**Plain-text document sources**
******

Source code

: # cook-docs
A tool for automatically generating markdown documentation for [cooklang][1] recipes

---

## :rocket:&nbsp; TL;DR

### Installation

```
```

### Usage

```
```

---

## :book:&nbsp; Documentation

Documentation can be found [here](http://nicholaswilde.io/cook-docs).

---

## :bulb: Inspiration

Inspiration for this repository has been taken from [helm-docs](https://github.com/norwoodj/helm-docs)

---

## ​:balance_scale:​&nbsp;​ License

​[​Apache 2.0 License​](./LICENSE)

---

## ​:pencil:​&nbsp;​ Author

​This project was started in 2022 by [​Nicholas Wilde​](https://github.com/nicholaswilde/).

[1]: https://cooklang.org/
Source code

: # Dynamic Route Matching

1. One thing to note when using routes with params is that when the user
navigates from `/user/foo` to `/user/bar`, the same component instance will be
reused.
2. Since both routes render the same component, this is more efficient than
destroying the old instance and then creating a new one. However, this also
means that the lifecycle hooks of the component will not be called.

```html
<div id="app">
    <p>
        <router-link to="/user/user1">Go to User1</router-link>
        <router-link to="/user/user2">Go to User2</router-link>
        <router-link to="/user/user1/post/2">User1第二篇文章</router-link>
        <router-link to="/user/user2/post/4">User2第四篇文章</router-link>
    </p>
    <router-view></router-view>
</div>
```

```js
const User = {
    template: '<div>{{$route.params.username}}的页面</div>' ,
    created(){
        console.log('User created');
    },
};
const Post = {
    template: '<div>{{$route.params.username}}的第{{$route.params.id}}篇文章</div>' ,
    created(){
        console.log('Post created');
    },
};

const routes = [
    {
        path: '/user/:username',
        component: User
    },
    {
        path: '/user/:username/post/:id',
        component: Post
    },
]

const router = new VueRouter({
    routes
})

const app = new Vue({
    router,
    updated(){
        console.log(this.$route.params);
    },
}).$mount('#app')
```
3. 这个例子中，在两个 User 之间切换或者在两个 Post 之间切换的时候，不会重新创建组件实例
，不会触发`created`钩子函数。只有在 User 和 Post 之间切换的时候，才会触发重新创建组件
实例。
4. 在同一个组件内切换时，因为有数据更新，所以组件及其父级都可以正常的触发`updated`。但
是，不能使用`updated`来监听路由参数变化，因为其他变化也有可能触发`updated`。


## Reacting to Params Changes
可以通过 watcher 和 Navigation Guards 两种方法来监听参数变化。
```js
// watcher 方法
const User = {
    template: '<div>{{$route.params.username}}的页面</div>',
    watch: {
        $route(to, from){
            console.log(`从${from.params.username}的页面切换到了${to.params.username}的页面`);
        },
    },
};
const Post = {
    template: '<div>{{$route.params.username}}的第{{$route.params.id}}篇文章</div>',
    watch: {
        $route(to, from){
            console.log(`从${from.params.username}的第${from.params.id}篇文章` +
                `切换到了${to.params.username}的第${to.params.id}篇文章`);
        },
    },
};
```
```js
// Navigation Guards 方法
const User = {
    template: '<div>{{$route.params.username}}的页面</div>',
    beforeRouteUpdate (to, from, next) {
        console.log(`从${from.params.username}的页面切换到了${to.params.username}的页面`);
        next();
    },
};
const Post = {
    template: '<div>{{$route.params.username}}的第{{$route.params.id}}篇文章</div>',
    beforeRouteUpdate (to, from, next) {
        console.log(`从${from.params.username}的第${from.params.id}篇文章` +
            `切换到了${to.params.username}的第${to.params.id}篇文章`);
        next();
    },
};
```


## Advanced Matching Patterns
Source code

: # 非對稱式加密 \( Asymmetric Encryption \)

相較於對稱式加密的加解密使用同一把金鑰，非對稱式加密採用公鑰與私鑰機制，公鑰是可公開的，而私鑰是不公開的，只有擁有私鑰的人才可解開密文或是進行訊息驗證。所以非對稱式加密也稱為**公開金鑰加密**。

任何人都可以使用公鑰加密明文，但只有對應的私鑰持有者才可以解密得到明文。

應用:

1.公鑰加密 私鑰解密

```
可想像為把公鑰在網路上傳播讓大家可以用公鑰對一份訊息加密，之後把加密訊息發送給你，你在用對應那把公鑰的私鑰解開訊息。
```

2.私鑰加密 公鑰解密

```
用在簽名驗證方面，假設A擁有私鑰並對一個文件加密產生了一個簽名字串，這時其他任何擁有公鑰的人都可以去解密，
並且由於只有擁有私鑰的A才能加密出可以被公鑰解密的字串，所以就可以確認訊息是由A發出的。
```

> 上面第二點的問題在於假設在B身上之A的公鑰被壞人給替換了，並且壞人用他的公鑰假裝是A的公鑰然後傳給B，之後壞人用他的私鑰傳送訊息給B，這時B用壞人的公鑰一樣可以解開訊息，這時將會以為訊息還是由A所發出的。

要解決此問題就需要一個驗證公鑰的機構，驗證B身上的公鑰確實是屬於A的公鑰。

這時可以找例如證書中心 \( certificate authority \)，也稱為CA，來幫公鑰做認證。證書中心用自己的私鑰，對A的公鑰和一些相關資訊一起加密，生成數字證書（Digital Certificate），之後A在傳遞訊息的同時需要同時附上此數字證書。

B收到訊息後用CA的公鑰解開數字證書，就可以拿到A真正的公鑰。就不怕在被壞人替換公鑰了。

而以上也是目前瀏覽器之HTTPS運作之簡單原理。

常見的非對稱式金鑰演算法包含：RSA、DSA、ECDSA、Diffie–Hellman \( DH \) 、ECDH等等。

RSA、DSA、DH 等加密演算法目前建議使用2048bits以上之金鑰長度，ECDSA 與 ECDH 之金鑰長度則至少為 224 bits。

******

Repeat the data word for word, leaving out no line.

Source code

: # cook-docs
A tool for automatically generating markdown documentation for [cooklang][1] recipes

---

## :rocket:&nbsp; TL;DR

### Installation

```
```

### Usage

```
```

---

## :book:&nbsp; Documentation

Documentation can be found [here](http://nicholaswilde.io/cook-docs).

---

## :bulb: Inspiration

Inspiration for this repository has been taken from [helm-docs](https://github.com/norwoodj/helm-docs)

---

## ​:balance_scale:​&nbsp;​ License

​[​Apache 2.0 License​](./LICENSE)

---

## ​:pencil:​&nbsp;​ Author

​This project was started in 2022 by [​Nicholas Wilde​](https://github.com/nicholaswilde/).

[1]: https://cooklang.org/
Source code

: # Dynamic Route Matching

1. One thing to note when using routes with params is that when the user
navigates from `/user/foo` to `/user/bar`, the same component instance will be
reused.
2. Since both routes render the same component, this is more efficient than
destroying the old instance and then creating a new one. However, this also
means that the lifecycle hooks of the component will not be called.

```html
<div id="app">
    <p>
        <router-link to="/user/user1">Go to User1</router-link>
        <router-link to="/user/user2">Go to User2</router-link>
        <router-link to="/user/user1/post/2">User1第二篇文章</router-link>
        <router-link to="/user/user2/post/4">User2第四篇文章</router-link>
    </p>
    <router-view></router-view>
</div>
```

```js
const User = {
    template: '<div>{{$route.params.username}}的页面</div>' ,
    created(){
        console.log('User created');
    },
};
const Post = {
    template: '<div>{{$route.params.username}}的第{{$route.params.id}}篇文章</div>' ,
    created(){
        console.log('Post created');
    },
};

const routes = [
    {
        path: '/user/:username',
        component: User
    },
    {
        path: '/user/:username/post/:id',
        component: Post
    },
]

const router = new VueRouter({
    routes
})

const app = new Vue({
    router,
    updated(){
        console.log(this.$route.params);
    },
}).$mount('#app')
```
3. 这个例子中，在两个 User 之间切换或者在两个 Post 之间切换的时候，不会重新创建组件实例
，不会触发`created`钩子函数。只有在 User 和 Post 之间切换的时候，才会触发重新创建组件
实例。
4. 在同一个组件内切换时，因为有数据更新，所以组件及其父级都可以正常的触发`updated`。但
是，不能使用`updated`来监听路由参数变化，因为其他变化也有可能触发`updated`。


## Reacting to Params Changes
可以通过 watcher 和 Navigation Guards 两种方法来监听参数变化。
```js
// watcher 方法
const User = {
    template: '<div>{{$route.params.username}}的页面</div>',
    watch: {
        $route(to, from){
            console.log(`从${from.params.username}的页面切换到了${to.params.username}的页面`);
        },
    },
};
const Post = {
    template: '<div>{{$route.params.username}}的第{{$route.params.id}}篇文章</div>',
    watch: {
        $route(to, from){
            console.log(`从${from.params.username}的第${from.params.id}篇文章` +
                `切换到了${to.params.username}的第${to.params.id}篇文章`);
        },
    },
};
```
```js
// Navigation Guards 方法
const User = {
    template: '<div>{{$route.params.username}}的页面</div>',
    beforeRouteUpdate (to, from, next) {
        console.log(`从${from.params.username}的页面切换到了${to.params.username}的页面`);
        next();
    },
};
const Post = {
    template: '<div>{{$route.params.username}}的第{{$route.params.id}}篇文章</div>',
    beforeRouteUpdate (to, from, next) {
        console.log(`从${from.params.username}的第${from.params.id}篇文章` +
            `切换到了${to.params.username}的第${to.params.id}篇文章`);
        next();
    },
};
```


## Advanced Matching Patterns
Source code

: # 非對稱式加密 \( Asymmetric Encryption \)

相較於對稱式加密的加解密使用同一把金鑰，非對稱式加密採用公鑰與私鑰機制，公鑰是可公開的，而私鑰是不公開的，只有擁有私鑰的人才可解開密文或是進行訊息驗證。所以非對稱式加密也稱為**公開金鑰加密**。

任何人都可以使用公鑰加密明文，但只有對應的私鑰持有者才可以解密得到明文。

應用:

1.公鑰加密 私鑰解密

```
可想像為把公鑰在網路上傳播讓大家可以用公鑰對一份訊息加密，之後把加密訊息發送給你，你在用對應那把公鑰的私鑰解開訊息。
```

2.私鑰加密 公鑰解密

```
用在簽名驗證方面，假設A擁有私鑰並對一個文件加密產生了一個簽名字串，這時其他任何擁有公鑰的人都可以去解密，
並且由於只有擁有私鑰的A才能加密出可以被公鑰解密的字串，所以就可以確認訊息是由A發出的。
```

> 上面第二點的問題在於假設在B身上之A的公鑰被壞人給替換了，並且壞人用他的公鑰假裝是A的公鑰然後傳給B，之後壞人用他的私鑰傳送訊息給B，這時B用壞人的公鑰一樣可以解開訊息，這時將會以為訊息還是由A所發出的。

要解決此問題就需要一個驗證公鑰的機構，驗證B身上的公鑰確實是屬於A的公鑰。

這時可以找例如證書中心 \( certificate authority \)，也稱為CA，來幫公鑰做認證。證書中心用自己的私鑰，對A的公鑰和一些相關資訊一起加密，生成數字證書（Digital Certificate），之後A在傳遞訊息的同時需要同時附上此數字證書。

B收到訊息後用CA的公鑰解開數字證書，就可以拿到A真正的公鑰。就不怕在被壞人替換公鑰了。

而以上也是目前瀏覽器之HTTPS運作之簡單原理。

常見的非對稱式金鑰演算法包含：RSA、DSA、ECDSA、Diffie–Hellman \( DH \) 、ECDH等等。

RSA、DSA、DH 等加密演算法目前建議使用2048bits以上之金鑰長度，ECDSA 與 ECDH 之金鑰長度則至少為 224 bits。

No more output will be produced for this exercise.